AIM OF THE EXERCISE: Without further comment, state how many lines in the listing below contain the word "SuperCollider".

DATA TO PROCESS:
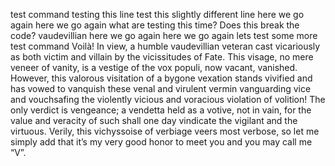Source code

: test command
testing this line
test this slightly different line
here we go again
here we go again
what are testing this time?
Does this break the code?
	vaudevillian
here we go again
here we go again
lets test some more
test command
Voilà! 
In view, a humble vaudevillian veteran cast vicariously as both victim and villain by the vicissitudes of Fate.
This visage, no mere veneer of vanity, is a vestige of the vox populi, now vacant, vanished. 
However, this valorous visitation of a bygone vexation stands vivified and has vowed to vanquish these venal and virulent vermin vanguarding vice and vouchsafing the violently vicious and voracious violation of volition! 
The only verdict is vengeance; a vendetta held as a votive, not in vain, for the value and veracity of such shall one day vindicate the vigilant and the virtuous. 
Verily, this vichyssoise of verbiage veers most verbose, so let me simply add that it’s my very good honor to meet you and you may call me “V”.
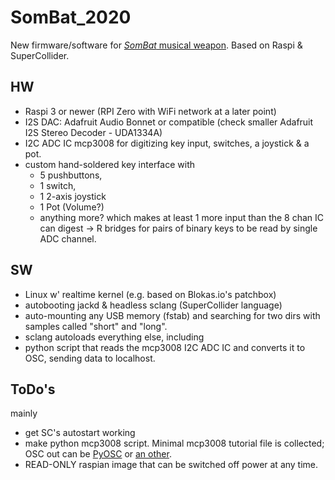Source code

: # SomBat_2020
 
 New firmware/software for [*SomBat* musical weapon](http://www.earweego.net/#SomBat). Based on Raspi & SuperCollider. 

## HW

 - Raspi 3 or newer (RPI Zero with WiFi network at a later point)
 - I2S DAC: Adafruit Audio Bonnet or compatible (check smaller Adafruit I2S Stereo Decoder - UDA1334A)
 - I2C ADC IC mcp3008 for digitizing key input, switches, a joystick & a pot. 
 - custom hand-soldered key interface with 
 	- 5 pushbuttons, 
 	- 1 switch, 
 	- 1 2-axis joystick
	- 1 Pot (Volume?)
	- anything more? 
which makes at least 1 more input than the 8 chan IC can digest -> R bridges for pairs of binary keys to be read by single ADC channel.

## SW
- Linux w' realtime kernel (e.g. based on Blokas.io's patchbox) 
- autobooting jackd & headless sclang (SuperCollider language)
- auto-mounting any USB memory (fstab) and searching for two dirs with samples called "short" and "long". 
- sclang autoloads everything else, including 
- python script that reads the mcp3008 I2C ADC IC and converts it to OSC, sending data to localhost. 

## ToDo's
mainly

- get SC's autostart working
- make python mcp3008 script. Minimal mcp3008 tutorial file is collected; OSC out can be [PyOSC](https://pypi.org/project/pyOSC/) or [an other](https://stackoverflow.com/questions/22135511/a-plethora-of-python-osc-modules-which-one-to-use#22152877). 
- READ-ONLY raspian image that can be switched off power at any time.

FINISHED TASK: 2